In “Titanic,” Winslet wore ornate gowns and dazzling jewels. In “Hideous Kinky,” Winslet looks as if she just got out of bed. She wears peasant skirts and, for the first time in years, sports a suntan. That’s about as far as the film goes in the direction of special effects. This might seem an unlikely follow-up to “Titanic,” but according to the film’s grateful director, Gillies MacKinnon, that was the point.

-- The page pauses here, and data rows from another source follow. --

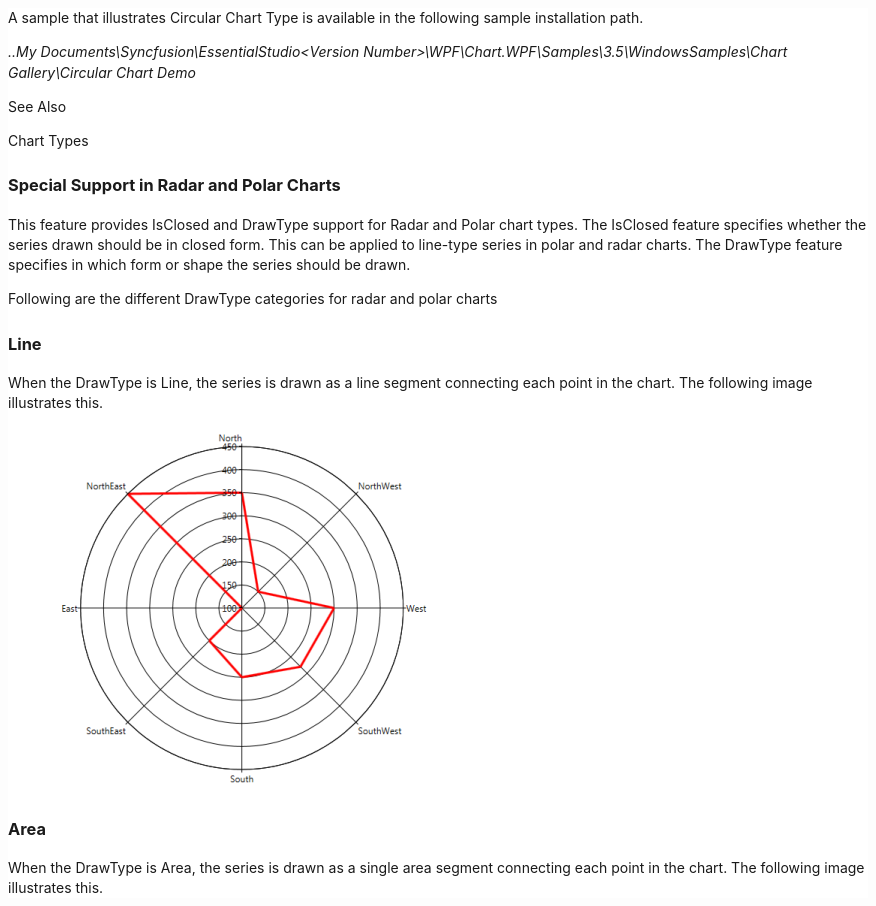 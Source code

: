 </table>
A sample that illustrates Circular Chart Type is available in the following sample installation path.

_..My Documents\Syncfusion\EssentialStudio\<Version Number>\WPF\Chart.WPF\Samples\3.5\WindowsSamples\Chart Gallery\Circular Chart Demo_

See Also

Chart Types

### Special Support in Radar and Polar Charts

This feature provides IsClosed and DrawType support for Radar and Polar chart types. The IsClosed feature specifies whether the series drawn should be in closed form. This can be applied to line-type series in polar and radar charts. The DrawType feature specifies in which form or shape the series should be drawn. 

Following are the different DrawType categories for radar and polar charts

### Line

When the DrawType is Line, the series is drawn as a line segment connecting each point in the chart. The following image illustrates this.

![](Chart-Controls_images/Chart-Controls_img112.png)



### Area

When the DrawType is Area, the series is drawn as a single area segment connecting each point in the chart. The following image illustrates this.

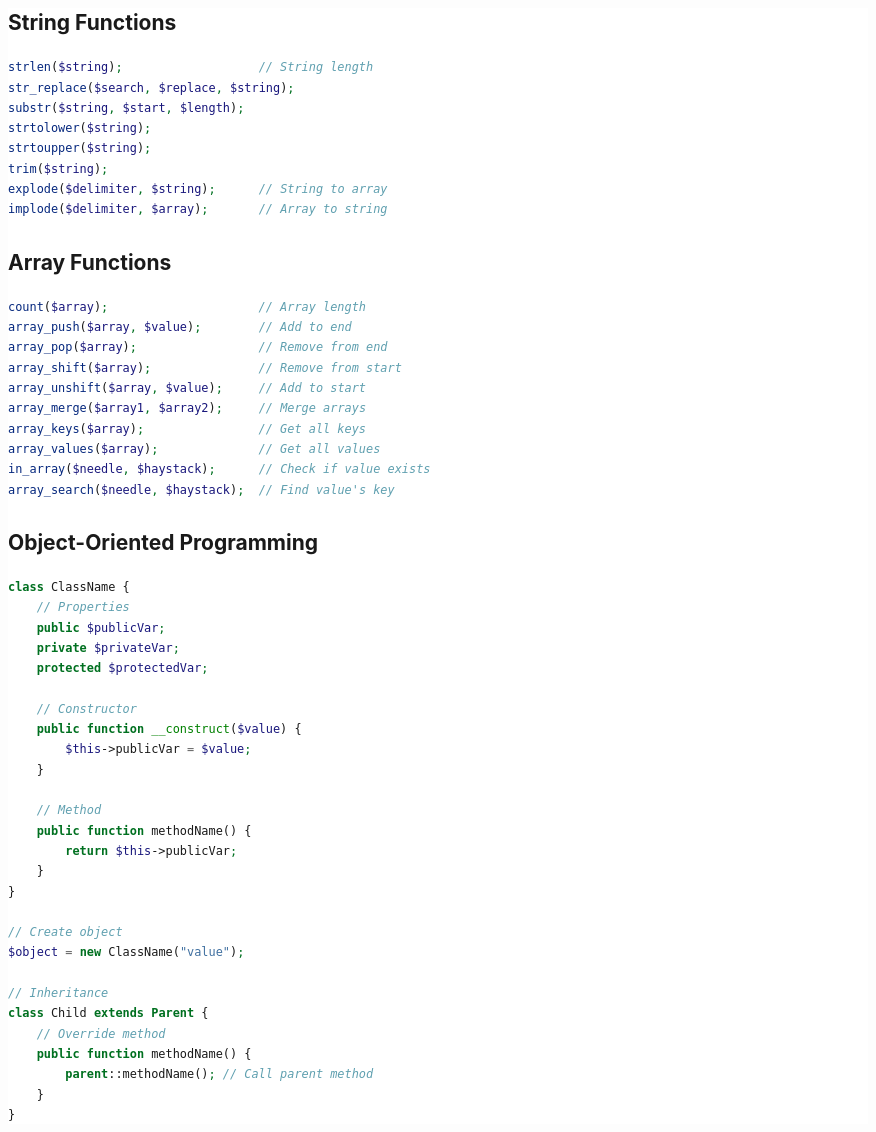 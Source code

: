 ## String Functions
```php
strlen($string);                   // String length
str_replace($search, $replace, $string);
substr($string, $start, $length);
strtolower($string);
strtoupper($string);
trim($string);
explode($delimiter, $string);      // String to array
implode($delimiter, $array);       // Array to string
```

## Array Functions
```php
count($array);                     // Array length
array_push($array, $value);        // Add to end
array_pop($array);                 // Remove from end
array_shift($array);               // Remove from start
array_unshift($array, $value);     // Add to start
array_merge($array1, $array2);     // Merge arrays
array_keys($array);                // Get all keys
array_values($array);              // Get all values
in_array($needle, $haystack);      // Check if value exists
array_search($needle, $haystack);  // Find value's key
```

## Object-Oriented Programming
```php
class ClassName {
    // Properties
    public $publicVar;
    private $privateVar;
    protected $protectedVar;
    
    // Constructor
    public function __construct($value) {
        $this->publicVar = $value;
    }
    
    // Method
    public function methodName() {
        return $this->publicVar;
    }
}

// Create object
$object = new ClassName("value");

// Inheritance
class Child extends Parent {
    // Override method
    public function methodName() {
        parent::methodName(); // Call parent method
    }
}
```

“She made ‘Hideous Kinky’ so that she wouldn’t exclusively be drawn into doing big-budget Hollywood movies,” he says. “She’s very clear about this. I think she must have known what was going to happen with ‘Titanic,’ but this is something that she wanted. She wanted this other side of herself as a British actress who chooses what she wants to do and not what her agent wants her to do and all the rest of it.”

Until “Titanic,” Winslet had generally made small, arty fare: “Heavenly Creatures,” “Sense and Sensibility” (for which she received a best supporting actress Oscar nomination), “Jude” and “Hamlet.” With “Hideous Kinky,” she seems to be returning to her indie roots.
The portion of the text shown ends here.